Showing posts with label Vocabulary. Show all posts
Showing posts with label Vocabulary. Show all posts

Thursday, January 26, 2012

Despot

This word keeps coming up in all of my reading in and around the Civil War.  Have you noticed it, too?  Do you know what it means?  I felt I understood it, but when I tried to explain it I had a harder time than I thought I would - a sure sign that I didn't have a really good grasp on the meaning.  So...

Despot:  Despotism is a form of government in which someone (it can be on person or a group of people) whole rule with absolute power.  So to go back to your studies last year and two examples would be Robespierre and Cromwell.  The word has a Greek origin which means 'master' or 'the one with the power'. 
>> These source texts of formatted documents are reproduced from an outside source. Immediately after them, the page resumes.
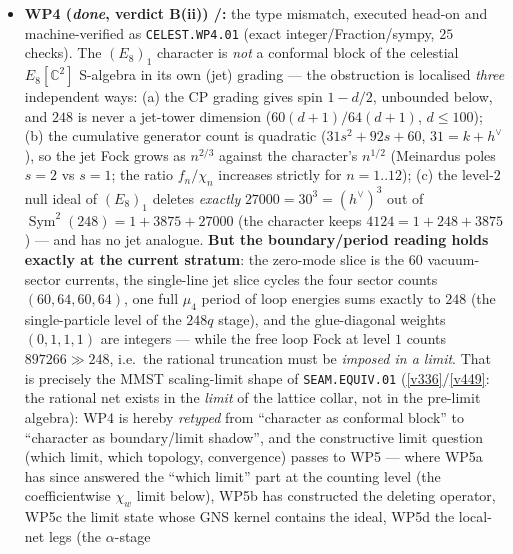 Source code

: \documentclass[11pt,a4paper]{article}
\newcommand{\cthree}{c_3}
\newcommand{\gcar}{g_{\mathrm{car}}}
\begin{document}
\begin{itemize}
$\gcar{=}5\mid h^\vee$ ($1/8$); the conjunction that isolates $\mathfrak e_8$ is post hoc, not
preregistered. \emph{Alignment survives; selectivity does not} --- the $\cthree$-connection of the
celestial route is convention-level compatibility plus genuine $\lambda$-arithmetic, \emph{not}
$\mathfrak e_8$-selective evidence, and never a derivation of $\cthree$ from celestial data.
\item \textbf{WP4 (\emph{done}, verdict B(ii)) \mE/\mC:} the type mismatch, executed head-on and
machine-verified as \texttt{CELEST.WP4.01}  (exact
integer/Fraction/sympy, $25$ checks). The $(E_8)_1$ character is \emph{not} a conformal block of the
celestial $E_8[\mathbb C^2]$ S-algebra in its own (jet) grading --- the obstruction is localised
\emph{three} independent ways: (a) the CP grading gives spin $1-d/2$, unbounded below, and $248$ is never
a jet-tower dimension ($60(d{+}1)/64(d{+}1)$, $d\le100$); (b) the cumulative generator count is quadratic
($31s^2{+}92s{+}60$, $31=k{+}h^\vee$), so the jet Fock grows as $n^{2/3}$ against the character's
$n^{1/2}$ (Meinardus poles $s{=}2$ vs $s{=}1$; the ratio $f_n/\chi_n$ increases strictly for $n=1..12$);
(c) the level-$2$ null ideal of $(E_8)_1$ deletes \emph{exactly}
$27000=30^3=(h^\vee)^3$ out of $\operatorname{Sym}^2(248)=1{+}3875{+}27000$ (the character keeps
$4124=1{+}248{+}3875$) --- and has no jet analogue. \textbf{But the boundary/period reading holds exactly
at the current stratum}: the zero-mode slice is the $60$ vacuum-sector currents, the single-line jet slice
cycles the four sector counts $(60,64,60,64)$, one full $\mu_4$ period of loop energies sums exactly to
$248$ (the single-particle level of the $248q$ stage), and the glue-diagonal weights $(0,1,1,1)$ are
integers --- while the free loop Fock at level $1$ counts $897266\gg248$, i.e.\ the rational truncation
must be \emph{imposed in a limit}. That is precisely the MMST scaling-limit shape of
\texttt{SEAM.EQUIV.01} (\vref{v336}/\vref{v449}: the rational net exists in the \emph{limit} of the
lattice collar, not in the pre-limit algebra): WP4 is hereby \emph{retyped} from ``character as conformal
block'' to ``character as boundary/limit shadow'', and the constructive limit question (which limit, which
topology, convergence) passes to WP5 --- where WP5a has since answered the ``which limit'' part at the
counting level (the coefficientwise $\chi_w$ limit below), WP5b has constructed the deleting operator,
WP5c the limit state whose GNS kernel contains the ideal, WP5d the local-net legs (the $\alpha$-stage

\end{itemize}
\end{document}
This word has a negative meaning, or at least we use it in a negative way.  I don't think it would be a compliment to say, "Your such a great despot!"  Two words which mean the same thing that you are probably more familiar with are tyrant and dictator.

In this time period this word was being batted back and forth accusingly by both sides.  As you continue to read over the next few weeks look out for it.  Would you say that there was anyone acting as a despot in the United States during this time?  Why would this be such a common word in the writing from and about this time period?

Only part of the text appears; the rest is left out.